Logo Questions Linux Laravel Mysql Ubuntu Git Menu
 

MessagePack and datetime

I need a fast way to send 300 short messages a second over zeromq between the python multiprocessing processes. Each message needs to contain an ID and time.time()

msgpack seems like the best way to serialize the dict before sending it via zeromq, and conveniently, msgpack has an example of exactly what I need, except it has a datetime.datetime.now().

import datetime

import msgpack

useful_dict = {
    "id": 1,
    "created": datetime.datetime.now(),
}

def decode_datetime(obj):
    if b'__datetime__' in obj:
        obj = datetime.datetime.strptime(obj["as_str"], "%Y%m%dT%H:%M:%S.%f")
    return obj

def encode_datetime(obj):
    if isinstance(obj, datetime.datetime):
        return {'__datetime__': True, 'as_str': obj.strftime("%Y%m%dT%H:%M:%S.%f")}
    return obj


packed_dict = msgpack.packb(useful_dict, default=encode_datetime)
this_dict_again = msgpack.unpackb(packed_dict, object_hook=decode_datetime)

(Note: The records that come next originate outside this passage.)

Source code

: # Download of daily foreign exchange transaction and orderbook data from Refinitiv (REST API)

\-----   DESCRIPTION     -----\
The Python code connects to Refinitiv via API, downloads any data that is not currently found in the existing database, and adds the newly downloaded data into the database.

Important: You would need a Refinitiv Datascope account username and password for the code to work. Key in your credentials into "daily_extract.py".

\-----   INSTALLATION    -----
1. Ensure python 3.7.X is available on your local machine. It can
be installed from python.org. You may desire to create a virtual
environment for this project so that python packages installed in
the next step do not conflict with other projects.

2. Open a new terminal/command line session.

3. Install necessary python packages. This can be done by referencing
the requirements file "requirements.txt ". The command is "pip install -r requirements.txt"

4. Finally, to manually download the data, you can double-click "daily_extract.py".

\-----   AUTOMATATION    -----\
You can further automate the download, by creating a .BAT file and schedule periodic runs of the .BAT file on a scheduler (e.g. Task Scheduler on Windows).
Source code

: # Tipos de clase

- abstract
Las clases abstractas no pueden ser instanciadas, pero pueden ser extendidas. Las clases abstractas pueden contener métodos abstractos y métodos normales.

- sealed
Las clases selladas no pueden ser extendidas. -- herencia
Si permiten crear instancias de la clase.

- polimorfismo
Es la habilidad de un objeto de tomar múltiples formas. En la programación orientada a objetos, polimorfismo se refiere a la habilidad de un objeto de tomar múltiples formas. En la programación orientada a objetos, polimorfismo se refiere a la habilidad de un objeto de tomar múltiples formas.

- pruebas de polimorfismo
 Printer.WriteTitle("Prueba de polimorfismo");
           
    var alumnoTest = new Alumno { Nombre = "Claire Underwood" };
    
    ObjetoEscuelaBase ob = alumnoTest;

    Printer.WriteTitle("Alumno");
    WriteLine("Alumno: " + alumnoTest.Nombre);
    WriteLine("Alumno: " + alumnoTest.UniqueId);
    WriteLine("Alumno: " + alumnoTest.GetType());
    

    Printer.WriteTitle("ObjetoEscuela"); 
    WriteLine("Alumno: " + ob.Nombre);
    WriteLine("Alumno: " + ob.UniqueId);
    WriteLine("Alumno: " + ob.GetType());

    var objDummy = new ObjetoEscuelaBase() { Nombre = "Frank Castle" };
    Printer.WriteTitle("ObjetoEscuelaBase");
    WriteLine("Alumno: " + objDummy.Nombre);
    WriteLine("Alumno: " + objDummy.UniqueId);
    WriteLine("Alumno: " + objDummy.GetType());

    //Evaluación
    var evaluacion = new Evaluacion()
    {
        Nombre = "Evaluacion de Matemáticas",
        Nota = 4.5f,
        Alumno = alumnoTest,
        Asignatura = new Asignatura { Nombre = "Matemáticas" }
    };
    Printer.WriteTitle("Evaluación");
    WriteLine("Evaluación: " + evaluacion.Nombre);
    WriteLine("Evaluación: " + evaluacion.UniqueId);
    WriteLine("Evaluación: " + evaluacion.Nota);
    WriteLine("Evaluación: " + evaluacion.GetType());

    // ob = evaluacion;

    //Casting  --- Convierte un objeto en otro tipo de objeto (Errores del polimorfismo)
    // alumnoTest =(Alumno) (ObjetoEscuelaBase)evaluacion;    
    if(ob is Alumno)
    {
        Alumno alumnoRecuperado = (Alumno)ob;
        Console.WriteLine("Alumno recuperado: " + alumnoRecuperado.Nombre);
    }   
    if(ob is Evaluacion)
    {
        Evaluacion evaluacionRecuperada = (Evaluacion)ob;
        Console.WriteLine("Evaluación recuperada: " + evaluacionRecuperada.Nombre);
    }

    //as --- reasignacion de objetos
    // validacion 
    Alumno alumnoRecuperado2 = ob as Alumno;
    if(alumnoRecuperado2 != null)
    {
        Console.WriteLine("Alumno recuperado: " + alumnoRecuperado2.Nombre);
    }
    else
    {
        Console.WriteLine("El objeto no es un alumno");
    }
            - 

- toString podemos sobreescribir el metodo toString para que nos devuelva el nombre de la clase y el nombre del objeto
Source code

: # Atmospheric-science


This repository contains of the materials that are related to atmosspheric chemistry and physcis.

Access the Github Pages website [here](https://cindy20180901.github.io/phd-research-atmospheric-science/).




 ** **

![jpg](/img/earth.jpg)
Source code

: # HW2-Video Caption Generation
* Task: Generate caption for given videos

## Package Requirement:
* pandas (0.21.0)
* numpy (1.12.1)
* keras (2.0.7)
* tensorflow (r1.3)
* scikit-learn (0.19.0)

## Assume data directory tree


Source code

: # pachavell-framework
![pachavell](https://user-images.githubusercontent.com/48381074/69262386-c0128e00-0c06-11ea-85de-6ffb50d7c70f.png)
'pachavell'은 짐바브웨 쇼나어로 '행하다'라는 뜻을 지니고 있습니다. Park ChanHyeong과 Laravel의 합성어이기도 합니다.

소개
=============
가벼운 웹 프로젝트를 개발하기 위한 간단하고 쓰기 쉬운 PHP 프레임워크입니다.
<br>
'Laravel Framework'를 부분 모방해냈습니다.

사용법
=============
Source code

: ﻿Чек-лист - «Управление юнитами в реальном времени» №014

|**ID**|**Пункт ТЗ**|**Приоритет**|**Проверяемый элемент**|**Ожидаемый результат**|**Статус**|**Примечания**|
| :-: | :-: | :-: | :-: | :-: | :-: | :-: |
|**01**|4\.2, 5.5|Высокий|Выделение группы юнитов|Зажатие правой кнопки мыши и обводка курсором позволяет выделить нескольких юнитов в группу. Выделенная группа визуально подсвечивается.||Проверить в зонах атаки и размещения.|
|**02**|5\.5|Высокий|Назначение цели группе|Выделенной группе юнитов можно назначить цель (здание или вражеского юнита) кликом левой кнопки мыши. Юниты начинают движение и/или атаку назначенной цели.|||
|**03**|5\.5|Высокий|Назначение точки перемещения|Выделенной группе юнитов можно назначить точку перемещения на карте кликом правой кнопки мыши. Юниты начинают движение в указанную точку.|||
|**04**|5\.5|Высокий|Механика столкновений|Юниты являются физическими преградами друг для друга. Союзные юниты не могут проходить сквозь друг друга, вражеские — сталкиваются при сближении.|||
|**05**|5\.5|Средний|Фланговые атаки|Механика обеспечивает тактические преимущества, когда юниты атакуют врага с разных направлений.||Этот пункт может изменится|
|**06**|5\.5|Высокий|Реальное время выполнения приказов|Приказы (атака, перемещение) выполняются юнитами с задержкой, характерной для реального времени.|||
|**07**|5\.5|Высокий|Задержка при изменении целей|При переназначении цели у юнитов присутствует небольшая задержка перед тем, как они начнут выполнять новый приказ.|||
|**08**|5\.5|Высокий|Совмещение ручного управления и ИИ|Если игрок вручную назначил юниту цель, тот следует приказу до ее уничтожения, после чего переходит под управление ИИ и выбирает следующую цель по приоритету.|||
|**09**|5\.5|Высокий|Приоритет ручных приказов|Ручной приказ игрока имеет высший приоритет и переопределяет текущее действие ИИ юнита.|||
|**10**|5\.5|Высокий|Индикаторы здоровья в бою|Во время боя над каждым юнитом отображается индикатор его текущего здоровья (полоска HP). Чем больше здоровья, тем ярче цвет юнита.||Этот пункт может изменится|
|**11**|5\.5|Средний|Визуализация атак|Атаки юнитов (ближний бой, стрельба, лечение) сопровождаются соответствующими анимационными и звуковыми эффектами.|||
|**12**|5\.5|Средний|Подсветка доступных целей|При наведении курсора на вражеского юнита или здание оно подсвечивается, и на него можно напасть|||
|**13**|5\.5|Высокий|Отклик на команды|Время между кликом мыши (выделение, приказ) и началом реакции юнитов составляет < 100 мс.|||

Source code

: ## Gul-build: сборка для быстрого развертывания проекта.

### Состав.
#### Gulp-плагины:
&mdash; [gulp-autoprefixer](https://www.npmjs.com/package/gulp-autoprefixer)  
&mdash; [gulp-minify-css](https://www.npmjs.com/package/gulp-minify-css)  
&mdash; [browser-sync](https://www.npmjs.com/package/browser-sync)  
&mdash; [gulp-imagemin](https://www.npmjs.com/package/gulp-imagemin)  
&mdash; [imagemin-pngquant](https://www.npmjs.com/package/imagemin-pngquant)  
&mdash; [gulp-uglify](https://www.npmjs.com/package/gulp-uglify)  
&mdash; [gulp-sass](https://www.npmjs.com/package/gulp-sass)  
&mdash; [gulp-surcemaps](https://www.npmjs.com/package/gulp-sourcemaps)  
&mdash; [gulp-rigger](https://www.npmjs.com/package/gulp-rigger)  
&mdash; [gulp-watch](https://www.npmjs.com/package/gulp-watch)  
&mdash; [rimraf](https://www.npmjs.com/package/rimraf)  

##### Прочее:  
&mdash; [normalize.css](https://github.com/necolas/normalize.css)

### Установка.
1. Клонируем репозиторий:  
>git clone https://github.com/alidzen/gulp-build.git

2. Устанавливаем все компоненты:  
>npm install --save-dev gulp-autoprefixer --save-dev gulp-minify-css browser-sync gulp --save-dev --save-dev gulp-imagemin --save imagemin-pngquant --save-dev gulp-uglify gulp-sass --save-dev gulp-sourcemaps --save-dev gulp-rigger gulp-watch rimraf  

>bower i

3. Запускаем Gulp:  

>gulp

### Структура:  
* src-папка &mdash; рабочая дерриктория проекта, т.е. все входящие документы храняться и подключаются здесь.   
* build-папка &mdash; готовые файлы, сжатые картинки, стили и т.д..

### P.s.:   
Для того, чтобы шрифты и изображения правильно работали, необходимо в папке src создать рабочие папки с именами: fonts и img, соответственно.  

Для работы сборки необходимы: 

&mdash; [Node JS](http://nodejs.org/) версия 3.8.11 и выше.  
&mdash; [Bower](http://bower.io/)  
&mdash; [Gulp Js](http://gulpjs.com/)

The problem is that their example doesn't work, I get this error:

    obj = datetime.datetime.strptime(obj["as_str"], "%Y%m%dT%H:%M:%S.%f")
KeyError: 'as_str'

Maybe because I'm on python 3.4, but I don't know what the issue with strptime. Would appreciate your help.

like image 276
Bart Avatar asked Mar 17 '23 00:03

Bart


2 Answers

Given that messagepack ( import msgpack ) is good at serializing integers, I created a solution which only uses integers:

_datetime_ExtType = 42

def _unpacker_hook(code, data):
    if code == _datetime_ExtType:
        values = unpack(data)

        if len(values) == 8:  # we have timezone
            return datetime.datetime(*values[:-1], dateutil.tz.tzoffset(None, values[-1]))
        else:
            return datetime.datetime(*values)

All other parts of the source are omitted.